● Task goal: In the entries below, find the line with "Tô Thiên mỉm" and the line with "Bàn tay Tiêu"; give again those lines and every line between them, exactly.

(Beginning of Data for this exercise)

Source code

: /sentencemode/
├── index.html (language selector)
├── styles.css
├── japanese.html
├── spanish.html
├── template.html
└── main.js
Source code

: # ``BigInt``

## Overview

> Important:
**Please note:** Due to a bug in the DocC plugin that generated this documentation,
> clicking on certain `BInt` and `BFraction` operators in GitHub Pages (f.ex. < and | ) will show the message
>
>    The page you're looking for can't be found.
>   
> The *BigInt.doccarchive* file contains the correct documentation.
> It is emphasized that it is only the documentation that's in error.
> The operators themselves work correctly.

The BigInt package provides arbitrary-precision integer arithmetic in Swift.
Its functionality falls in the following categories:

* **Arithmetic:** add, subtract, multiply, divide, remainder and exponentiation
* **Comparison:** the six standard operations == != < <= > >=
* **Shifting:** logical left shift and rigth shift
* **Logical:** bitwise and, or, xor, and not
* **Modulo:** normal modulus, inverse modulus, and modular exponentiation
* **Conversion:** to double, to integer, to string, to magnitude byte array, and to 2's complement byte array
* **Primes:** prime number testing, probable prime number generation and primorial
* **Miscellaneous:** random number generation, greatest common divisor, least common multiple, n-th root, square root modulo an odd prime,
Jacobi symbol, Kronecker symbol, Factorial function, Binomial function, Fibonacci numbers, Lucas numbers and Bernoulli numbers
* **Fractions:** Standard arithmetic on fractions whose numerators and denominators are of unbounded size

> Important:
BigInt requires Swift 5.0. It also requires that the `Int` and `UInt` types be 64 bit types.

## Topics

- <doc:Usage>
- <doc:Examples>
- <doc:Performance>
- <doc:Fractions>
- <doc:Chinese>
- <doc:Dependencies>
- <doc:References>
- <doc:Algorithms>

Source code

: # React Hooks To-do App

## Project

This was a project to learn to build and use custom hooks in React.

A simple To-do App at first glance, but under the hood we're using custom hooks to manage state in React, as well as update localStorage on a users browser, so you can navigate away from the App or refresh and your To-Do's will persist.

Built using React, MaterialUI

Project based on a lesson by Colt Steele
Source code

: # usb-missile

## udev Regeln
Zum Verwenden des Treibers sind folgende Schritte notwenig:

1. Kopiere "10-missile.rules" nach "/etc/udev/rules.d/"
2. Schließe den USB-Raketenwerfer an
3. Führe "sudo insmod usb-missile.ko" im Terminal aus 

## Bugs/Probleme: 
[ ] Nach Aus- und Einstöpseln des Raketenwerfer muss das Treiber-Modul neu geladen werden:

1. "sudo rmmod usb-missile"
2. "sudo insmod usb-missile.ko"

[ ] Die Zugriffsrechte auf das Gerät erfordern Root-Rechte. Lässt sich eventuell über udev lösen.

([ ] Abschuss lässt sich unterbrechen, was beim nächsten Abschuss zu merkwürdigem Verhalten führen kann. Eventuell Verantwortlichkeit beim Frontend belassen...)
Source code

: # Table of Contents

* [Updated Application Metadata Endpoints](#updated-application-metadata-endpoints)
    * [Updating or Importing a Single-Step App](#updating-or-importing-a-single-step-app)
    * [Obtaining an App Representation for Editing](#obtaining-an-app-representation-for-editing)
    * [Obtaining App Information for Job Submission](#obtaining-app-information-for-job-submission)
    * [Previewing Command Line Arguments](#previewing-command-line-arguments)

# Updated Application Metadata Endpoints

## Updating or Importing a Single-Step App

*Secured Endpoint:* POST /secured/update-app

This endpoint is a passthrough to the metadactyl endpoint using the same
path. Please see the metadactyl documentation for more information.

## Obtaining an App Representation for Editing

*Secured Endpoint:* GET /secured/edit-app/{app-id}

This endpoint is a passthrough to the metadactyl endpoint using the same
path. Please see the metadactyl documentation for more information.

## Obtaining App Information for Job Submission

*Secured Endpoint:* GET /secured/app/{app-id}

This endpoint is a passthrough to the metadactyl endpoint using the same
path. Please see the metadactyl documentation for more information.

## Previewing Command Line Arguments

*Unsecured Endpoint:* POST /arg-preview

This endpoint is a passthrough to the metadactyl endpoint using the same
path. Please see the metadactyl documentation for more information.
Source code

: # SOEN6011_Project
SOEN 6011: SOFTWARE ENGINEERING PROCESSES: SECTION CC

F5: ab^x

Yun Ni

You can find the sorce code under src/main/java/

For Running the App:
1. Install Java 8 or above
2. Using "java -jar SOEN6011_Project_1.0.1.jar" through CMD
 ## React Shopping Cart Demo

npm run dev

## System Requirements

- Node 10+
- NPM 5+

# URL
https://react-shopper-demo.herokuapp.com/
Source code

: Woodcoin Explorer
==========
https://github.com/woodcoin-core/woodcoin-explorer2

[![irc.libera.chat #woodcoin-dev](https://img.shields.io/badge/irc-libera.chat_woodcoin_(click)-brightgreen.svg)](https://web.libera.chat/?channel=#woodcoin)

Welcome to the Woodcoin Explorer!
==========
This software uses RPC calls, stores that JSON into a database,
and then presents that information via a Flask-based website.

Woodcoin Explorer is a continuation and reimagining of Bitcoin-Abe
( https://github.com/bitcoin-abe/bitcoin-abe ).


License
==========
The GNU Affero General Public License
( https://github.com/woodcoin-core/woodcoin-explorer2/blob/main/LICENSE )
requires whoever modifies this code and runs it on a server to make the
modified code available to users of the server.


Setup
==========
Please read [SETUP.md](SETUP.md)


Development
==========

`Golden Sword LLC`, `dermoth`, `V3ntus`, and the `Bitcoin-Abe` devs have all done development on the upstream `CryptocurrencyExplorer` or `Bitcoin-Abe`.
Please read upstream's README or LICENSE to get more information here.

(End of Data for this exercise)
(Beginning of Data for this exercise)

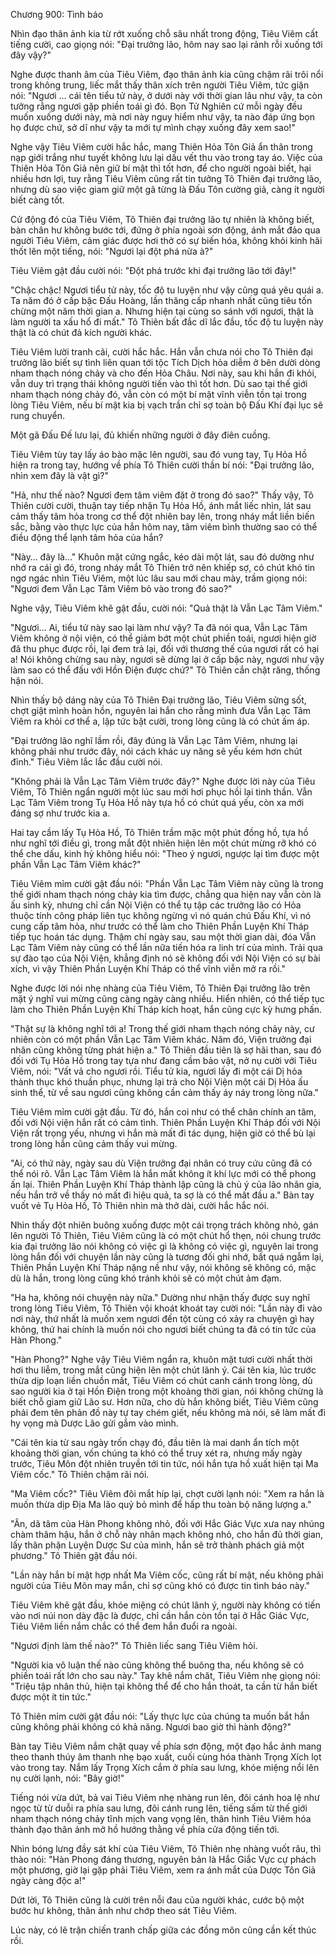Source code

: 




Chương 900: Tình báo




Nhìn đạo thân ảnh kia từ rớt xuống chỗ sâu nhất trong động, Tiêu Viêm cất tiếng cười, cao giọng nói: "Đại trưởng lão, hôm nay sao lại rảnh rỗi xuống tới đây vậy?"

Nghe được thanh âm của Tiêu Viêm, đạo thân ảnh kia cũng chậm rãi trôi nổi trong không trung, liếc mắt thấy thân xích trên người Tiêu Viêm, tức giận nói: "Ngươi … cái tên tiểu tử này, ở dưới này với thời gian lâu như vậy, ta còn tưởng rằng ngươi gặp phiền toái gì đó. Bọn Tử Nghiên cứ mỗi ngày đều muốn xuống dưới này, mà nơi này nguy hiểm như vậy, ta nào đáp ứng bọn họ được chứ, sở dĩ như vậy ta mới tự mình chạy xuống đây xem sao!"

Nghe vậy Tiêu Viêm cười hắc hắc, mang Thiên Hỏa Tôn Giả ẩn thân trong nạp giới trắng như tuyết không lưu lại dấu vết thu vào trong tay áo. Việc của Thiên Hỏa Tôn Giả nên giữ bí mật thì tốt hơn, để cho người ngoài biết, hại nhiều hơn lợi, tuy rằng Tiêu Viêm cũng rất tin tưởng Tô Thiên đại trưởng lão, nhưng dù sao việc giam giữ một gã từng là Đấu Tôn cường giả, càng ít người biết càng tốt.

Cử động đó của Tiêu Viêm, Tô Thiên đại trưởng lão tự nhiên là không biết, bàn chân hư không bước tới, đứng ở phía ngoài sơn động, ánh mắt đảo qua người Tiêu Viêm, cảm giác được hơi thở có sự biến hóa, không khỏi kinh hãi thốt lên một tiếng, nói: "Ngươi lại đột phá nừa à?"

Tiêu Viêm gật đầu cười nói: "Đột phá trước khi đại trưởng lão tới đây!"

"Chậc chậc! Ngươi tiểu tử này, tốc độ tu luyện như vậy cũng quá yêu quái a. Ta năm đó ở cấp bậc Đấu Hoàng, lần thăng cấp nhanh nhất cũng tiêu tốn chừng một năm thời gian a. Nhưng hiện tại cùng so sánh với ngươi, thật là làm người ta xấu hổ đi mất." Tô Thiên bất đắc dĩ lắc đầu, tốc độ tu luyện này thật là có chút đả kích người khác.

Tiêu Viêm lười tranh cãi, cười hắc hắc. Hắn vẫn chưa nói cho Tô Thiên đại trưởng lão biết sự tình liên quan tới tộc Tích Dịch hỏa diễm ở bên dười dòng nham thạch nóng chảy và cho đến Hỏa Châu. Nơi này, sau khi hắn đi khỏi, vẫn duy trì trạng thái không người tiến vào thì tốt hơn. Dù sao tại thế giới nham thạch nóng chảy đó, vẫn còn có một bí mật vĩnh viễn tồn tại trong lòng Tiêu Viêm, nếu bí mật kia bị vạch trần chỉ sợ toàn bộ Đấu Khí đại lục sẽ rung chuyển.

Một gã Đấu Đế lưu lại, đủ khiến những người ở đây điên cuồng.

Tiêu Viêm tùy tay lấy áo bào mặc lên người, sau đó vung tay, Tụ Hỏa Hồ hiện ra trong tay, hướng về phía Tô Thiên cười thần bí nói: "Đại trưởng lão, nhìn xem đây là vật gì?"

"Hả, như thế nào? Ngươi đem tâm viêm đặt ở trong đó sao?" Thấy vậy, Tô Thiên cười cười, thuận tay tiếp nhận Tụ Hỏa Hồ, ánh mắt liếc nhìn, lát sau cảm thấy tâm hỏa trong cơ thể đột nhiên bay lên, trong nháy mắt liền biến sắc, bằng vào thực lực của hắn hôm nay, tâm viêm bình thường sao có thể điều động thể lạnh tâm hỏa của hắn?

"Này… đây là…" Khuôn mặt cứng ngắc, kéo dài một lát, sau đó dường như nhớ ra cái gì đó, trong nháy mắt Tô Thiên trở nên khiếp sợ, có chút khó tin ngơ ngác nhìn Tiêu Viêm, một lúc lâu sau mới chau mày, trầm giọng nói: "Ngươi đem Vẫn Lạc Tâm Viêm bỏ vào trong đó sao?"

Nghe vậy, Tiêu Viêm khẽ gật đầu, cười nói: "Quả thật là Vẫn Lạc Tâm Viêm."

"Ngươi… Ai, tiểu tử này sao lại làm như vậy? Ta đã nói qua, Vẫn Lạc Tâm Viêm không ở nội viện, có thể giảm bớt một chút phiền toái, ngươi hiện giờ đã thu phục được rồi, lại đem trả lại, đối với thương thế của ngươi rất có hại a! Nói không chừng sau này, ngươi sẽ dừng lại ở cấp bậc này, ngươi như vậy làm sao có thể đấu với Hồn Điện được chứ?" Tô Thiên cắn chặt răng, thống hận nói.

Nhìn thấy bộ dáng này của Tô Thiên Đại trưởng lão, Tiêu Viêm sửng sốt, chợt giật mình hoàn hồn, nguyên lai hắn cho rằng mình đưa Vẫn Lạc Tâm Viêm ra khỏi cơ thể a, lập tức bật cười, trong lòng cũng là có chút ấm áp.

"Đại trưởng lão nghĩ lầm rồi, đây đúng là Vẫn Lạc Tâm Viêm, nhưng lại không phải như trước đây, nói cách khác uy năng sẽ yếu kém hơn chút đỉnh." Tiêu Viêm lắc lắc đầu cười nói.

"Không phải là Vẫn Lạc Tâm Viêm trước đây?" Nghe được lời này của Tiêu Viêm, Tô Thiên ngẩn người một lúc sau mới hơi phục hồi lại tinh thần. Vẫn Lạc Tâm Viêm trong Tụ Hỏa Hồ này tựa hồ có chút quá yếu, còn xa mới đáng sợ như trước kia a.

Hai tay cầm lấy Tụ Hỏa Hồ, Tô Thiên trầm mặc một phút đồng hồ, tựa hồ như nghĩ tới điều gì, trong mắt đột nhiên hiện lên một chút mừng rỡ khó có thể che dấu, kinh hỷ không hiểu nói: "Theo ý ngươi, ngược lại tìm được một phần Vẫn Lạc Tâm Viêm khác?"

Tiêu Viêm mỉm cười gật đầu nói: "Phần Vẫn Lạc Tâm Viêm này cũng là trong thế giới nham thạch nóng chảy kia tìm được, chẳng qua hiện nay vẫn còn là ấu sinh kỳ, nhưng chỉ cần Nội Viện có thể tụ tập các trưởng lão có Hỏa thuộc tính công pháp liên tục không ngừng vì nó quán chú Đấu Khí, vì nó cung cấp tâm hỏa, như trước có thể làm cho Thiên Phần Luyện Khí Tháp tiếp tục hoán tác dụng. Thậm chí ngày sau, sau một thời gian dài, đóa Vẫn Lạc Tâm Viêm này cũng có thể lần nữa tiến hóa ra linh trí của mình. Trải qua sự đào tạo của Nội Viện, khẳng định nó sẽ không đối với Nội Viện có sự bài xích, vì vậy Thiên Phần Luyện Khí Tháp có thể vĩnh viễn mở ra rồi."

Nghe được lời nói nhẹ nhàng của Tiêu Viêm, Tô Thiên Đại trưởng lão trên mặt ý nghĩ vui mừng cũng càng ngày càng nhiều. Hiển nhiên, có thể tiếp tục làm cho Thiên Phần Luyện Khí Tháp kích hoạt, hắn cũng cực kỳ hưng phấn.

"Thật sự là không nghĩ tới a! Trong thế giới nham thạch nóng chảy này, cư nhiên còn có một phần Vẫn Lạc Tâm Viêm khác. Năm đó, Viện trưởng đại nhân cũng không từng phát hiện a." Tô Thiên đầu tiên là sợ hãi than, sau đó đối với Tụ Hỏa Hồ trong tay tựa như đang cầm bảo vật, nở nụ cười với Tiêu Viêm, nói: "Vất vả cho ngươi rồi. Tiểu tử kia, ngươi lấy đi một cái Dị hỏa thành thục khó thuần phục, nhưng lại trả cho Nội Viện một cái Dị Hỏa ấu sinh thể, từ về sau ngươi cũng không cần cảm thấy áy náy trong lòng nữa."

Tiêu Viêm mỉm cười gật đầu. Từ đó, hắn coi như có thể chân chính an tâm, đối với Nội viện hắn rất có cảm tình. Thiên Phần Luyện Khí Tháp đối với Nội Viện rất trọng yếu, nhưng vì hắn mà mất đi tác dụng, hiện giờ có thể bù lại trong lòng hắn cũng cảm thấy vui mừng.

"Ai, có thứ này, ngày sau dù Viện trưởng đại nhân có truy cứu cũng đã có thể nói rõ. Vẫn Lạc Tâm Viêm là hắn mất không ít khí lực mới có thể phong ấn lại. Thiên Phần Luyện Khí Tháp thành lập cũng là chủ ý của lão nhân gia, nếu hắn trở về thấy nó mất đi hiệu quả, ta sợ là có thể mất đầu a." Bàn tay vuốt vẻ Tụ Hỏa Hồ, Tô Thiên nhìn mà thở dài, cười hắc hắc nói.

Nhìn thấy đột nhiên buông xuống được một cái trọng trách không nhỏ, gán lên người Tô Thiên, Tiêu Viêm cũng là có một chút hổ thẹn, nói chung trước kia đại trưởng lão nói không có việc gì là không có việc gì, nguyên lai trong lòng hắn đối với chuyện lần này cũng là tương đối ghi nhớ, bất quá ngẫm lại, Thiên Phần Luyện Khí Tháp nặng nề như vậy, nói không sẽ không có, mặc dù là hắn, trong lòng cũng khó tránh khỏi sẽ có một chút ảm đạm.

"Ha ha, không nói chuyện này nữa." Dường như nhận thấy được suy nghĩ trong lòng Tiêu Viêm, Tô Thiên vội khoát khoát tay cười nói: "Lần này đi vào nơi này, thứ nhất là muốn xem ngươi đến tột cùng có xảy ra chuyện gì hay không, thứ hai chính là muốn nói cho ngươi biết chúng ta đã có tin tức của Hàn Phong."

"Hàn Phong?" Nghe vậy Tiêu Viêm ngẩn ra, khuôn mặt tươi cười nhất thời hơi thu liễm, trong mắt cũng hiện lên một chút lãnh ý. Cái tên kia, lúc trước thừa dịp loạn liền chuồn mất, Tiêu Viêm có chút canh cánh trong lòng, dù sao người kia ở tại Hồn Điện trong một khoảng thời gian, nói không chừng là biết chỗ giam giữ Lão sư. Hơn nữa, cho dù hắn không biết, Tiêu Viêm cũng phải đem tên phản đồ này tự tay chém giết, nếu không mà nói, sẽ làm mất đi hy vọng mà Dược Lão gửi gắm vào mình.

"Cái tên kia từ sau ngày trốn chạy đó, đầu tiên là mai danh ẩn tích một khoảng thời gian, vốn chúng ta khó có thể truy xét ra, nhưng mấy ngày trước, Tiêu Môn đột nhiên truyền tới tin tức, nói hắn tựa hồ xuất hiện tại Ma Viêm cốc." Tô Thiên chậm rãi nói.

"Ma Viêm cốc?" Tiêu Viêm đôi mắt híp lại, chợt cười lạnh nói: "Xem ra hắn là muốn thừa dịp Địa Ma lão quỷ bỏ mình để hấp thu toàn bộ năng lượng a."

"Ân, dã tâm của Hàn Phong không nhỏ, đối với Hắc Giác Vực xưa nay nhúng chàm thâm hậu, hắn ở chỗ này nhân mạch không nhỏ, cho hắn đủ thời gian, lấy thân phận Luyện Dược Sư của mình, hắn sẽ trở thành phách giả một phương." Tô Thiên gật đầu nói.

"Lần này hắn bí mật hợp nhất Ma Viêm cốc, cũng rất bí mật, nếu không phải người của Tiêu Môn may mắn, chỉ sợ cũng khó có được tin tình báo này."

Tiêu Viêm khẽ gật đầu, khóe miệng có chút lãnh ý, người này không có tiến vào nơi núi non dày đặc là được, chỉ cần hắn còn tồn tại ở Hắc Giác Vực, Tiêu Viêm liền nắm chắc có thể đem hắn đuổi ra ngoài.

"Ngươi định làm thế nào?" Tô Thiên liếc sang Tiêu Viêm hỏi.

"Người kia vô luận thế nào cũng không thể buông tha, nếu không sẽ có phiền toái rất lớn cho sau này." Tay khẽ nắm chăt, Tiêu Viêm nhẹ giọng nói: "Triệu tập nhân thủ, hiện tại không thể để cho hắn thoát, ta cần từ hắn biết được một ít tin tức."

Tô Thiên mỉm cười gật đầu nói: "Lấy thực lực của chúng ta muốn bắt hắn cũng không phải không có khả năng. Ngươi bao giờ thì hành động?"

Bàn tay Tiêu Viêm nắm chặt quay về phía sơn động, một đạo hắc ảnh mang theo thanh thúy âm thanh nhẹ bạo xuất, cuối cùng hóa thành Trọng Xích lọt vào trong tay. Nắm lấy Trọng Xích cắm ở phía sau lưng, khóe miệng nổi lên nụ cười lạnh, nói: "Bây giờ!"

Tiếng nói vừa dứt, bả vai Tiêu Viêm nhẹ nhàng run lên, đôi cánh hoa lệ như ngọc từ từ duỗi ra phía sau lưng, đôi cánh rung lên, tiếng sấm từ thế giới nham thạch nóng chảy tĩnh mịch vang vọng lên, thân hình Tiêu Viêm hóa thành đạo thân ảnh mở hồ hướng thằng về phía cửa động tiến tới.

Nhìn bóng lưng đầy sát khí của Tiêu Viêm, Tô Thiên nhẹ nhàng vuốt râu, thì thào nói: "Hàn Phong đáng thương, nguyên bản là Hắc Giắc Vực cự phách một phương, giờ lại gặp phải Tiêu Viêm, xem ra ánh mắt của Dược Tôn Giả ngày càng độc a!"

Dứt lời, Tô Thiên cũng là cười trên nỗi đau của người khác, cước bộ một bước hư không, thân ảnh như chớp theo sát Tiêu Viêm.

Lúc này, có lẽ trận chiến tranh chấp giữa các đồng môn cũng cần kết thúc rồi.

(End of Data for this exercise)
(Beginning of Data for this exercise)

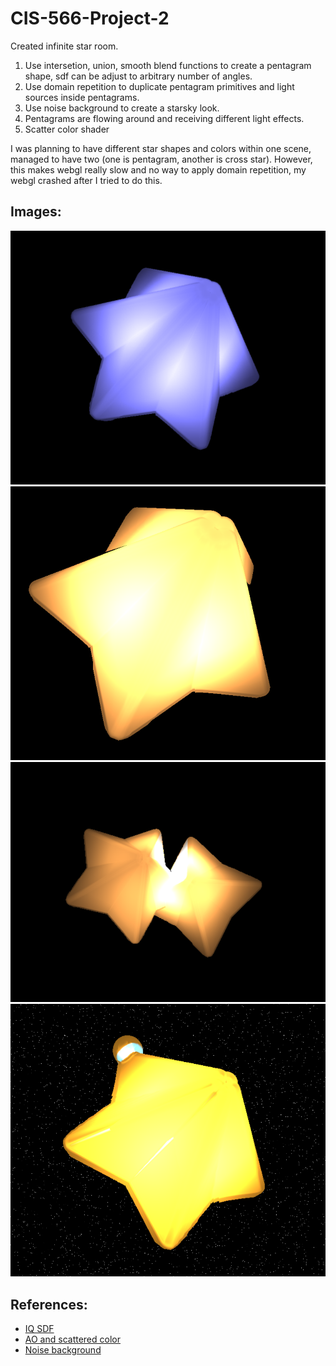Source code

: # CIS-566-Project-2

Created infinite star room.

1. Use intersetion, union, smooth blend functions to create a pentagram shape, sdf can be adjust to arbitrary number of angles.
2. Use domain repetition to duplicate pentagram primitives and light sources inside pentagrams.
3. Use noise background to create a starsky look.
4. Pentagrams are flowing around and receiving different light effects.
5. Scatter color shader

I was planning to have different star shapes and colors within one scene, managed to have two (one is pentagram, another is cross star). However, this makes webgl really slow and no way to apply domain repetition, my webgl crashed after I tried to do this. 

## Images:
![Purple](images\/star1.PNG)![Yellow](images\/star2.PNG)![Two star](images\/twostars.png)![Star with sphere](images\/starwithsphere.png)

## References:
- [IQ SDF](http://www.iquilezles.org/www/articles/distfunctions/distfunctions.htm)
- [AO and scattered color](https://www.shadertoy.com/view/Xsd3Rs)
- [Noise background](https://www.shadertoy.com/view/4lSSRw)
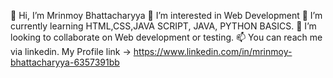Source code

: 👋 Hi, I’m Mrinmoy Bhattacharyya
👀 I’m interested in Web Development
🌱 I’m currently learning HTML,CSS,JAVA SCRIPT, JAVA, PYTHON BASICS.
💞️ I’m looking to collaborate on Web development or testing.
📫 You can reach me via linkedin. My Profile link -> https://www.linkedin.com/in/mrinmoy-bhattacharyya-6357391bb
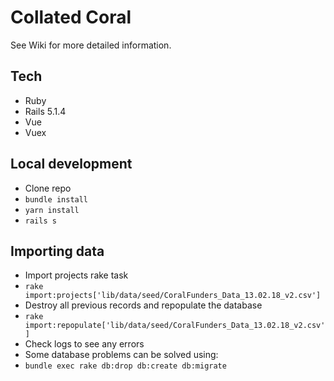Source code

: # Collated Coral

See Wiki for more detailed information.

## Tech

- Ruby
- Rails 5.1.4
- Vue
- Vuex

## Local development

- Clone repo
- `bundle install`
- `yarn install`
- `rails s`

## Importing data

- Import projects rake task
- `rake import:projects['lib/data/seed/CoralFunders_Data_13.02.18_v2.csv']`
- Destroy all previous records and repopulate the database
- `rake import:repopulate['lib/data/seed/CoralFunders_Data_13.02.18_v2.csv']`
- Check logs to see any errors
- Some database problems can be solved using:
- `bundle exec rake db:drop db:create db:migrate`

(End of Data for this exercise)

● Task response:
Tô Thiên mỉm cười gật đầu nói: "Lấy thực lực của chúng ta muốn bắt hắn cũng không phải không có khả năng. Ngươi bao giờ thì hành động?"

Bàn tay Tiêu Viêm nắm chặt quay về phía sơn động, một đạo hắc ảnh mang theo thanh thúy âm thanh nhẹ bạo xuất, cuối cùng hóa thành Trọng Xích lọt vào trong tay. Nắm lấy Trọng Xích cắm ở phía sau lưng, khóe miệng nổi lên nụ cười lạnh, nói: "Bây giờ!"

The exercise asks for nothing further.